--- What needs to be done ---
Copy word for word, please, the lines of the entries below running from the one containing "is important to understand" to the one containing "It is important", both ends included.

####

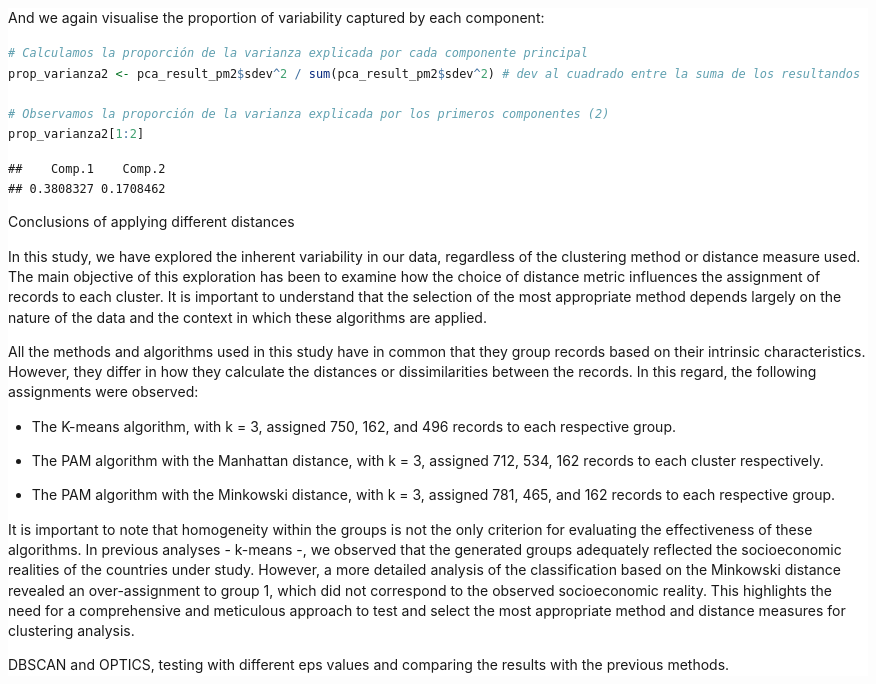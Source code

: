 And we again visualise the proportion of variability captured by each
component:

``` r
# Calculamos la proporción de la varianza explicada por cada componente principal
prop_varianza2 <- pca_result_pm2$sdev^2 / sum(pca_result_pm2$sdev^2) # dev al cuadrado entre la suma de los resultandos

# Observamos la proporción de la varianza explicada por los primeros componentes (2)
prop_varianza2[1:2]
```

    ##    Comp.1    Comp.2 
    ## 0.3808327 0.1708462

Conclusions of applying different distances

In this study, we have explored the inherent variability in our data,
regardless of the clustering method or distance measure used. The main
objective of this exploration has been to examine how the choice of
distance metric influences the assignment of records to each cluster. It
is important to understand that the selection of the most appropriate
method depends largely on the nature of the data and the context in
which these algorithms are applied.

All the methods and algorithms used in this study have in common that
they group records based on their intrinsic characteristics. However,
they differ in how they calculate the distances or dissimilarities
between the records. In this regard, the following assignments were
observed:

- The K-means algorithm, with k = 3, assigned 750, 162, and 496 records
  to each respective group.

- The PAM algorithm with the Manhattan distance, with k = 3, assigned
  712, 534, 162 records to each cluster respectively.

- The PAM algorithm with the Minkowski distance, with k = 3, assigned
  781, 465, and 162 records to each respective group.

It is important to note that homogeneity within the groups is not the
only criterion for evaluating the effectiveness of these algorithms. In
previous analyses - k-means -, we observed that the generated groups
adequately reflected the socioeconomic realities of the countries under
study. However, a more detailed analysis of the classification based on
the Minkowski distance revealed an over-assignment to group 1, which did
not correspond to the observed socioeconomic reality. This highlights
the need for a comprehensive and meticulous approach to test and select
the most appropriate method and distance measures for clustering
analysis.

DBSCAN and OPTICS, testing with different eps values and comparing the
results with the previous methods.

####

--- Output of the task ---
is important to understand that the selection of the most appropriate
method depends largely on the nature of the data and the context in
which these algorithms are applied.

All the methods and algorithms used in this study have in common that
they group records based on their intrinsic characteristics. However,
they differ in how they calculate the distances or dissimilarities
between the records. In this regard, the following assignments were
observed:

- The K-means algorithm, with k = 3, assigned 750, 162, and 496 records
  to each respective group.

- The PAM algorithm with the Manhattan distance, with k = 3, assigned
  712, 534, 162 records to each cluster respectively.

- The PAM algorithm with the Minkowski distance, with k = 3, assigned
  781, 465, and 162 records to each respective group.

It is important to note that homogeneity within the groups is not the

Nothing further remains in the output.